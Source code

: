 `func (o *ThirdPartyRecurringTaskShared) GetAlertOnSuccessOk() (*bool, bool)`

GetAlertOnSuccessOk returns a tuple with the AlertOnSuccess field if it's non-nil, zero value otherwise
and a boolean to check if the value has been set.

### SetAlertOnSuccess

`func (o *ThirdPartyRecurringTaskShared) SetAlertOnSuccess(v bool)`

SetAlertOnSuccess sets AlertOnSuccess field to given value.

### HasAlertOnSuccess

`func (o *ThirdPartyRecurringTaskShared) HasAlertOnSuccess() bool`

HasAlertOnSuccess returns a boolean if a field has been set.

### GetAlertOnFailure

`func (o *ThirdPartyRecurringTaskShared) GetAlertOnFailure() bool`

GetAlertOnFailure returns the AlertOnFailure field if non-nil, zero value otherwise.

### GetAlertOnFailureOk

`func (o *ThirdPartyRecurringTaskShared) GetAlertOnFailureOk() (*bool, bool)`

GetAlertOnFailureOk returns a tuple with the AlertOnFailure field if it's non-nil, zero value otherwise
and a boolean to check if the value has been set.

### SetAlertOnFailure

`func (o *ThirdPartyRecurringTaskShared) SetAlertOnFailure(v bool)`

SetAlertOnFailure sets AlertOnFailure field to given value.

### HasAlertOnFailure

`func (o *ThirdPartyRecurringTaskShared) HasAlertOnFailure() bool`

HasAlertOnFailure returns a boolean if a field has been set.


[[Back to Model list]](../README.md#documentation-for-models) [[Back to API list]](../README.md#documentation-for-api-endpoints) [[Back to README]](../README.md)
+ + + + + + +
## Exercise description
Type out every record above once more, exactly.

## Written response
Source code

: `func (o *ThirdPartyRecurringTaskShared) GetAlertOnSuccessOk() (*bool, bool)`

GetAlertOnSuccessOk returns a tuple with the AlertOnSuccess field if it's non-nil, zero value otherwise
and a boolean to check if the value has been set.

### SetAlertOnSuccess

`func (o *ThirdPartyRecurringTaskShared) SetAlertOnSuccess(v bool)`

SetAlertOnSuccess sets AlertOnSuccess field to given value.

### HasAlertOnSuccess

`func (o *ThirdPartyRecurringTaskShared) HasAlertOnSuccess() bool`

HasAlertOnSuccess returns a boolean if a field has been set.

### GetAlertOnFailure

`func (o *ThirdPartyRecurringTaskShared) GetAlertOnFailure() bool`

GetAlertOnFailure returns the AlertOnFailure field if non-nil, zero value otherwise.

### GetAlertOnFailureOk

`func (o *ThirdPartyRecurringTaskShared) GetAlertOnFailureOk() (*bool, bool)`

GetAlertOnFailureOk returns a tuple with the AlertOnFailure field if it's non-nil, zero value otherwise
and a boolean to check if the value has been set.

### SetAlertOnFailure

`func (o *ThirdPartyRecurringTaskShared) SetAlertOnFailure(v bool)`

SetAlertOnFailure sets AlertOnFailure field to given value.

### HasAlertOnFailure

`func (o *ThirdPartyRecurringTaskShared) HasAlertOnFailure() bool`

HasAlertOnFailure returns a boolean if a field has been set.


[[Back to Model list]](../README.md#documentation-for-models) [[Back to API list]](../README.md#documentation-for-api-endpoints) [[Back to README]](../README.md)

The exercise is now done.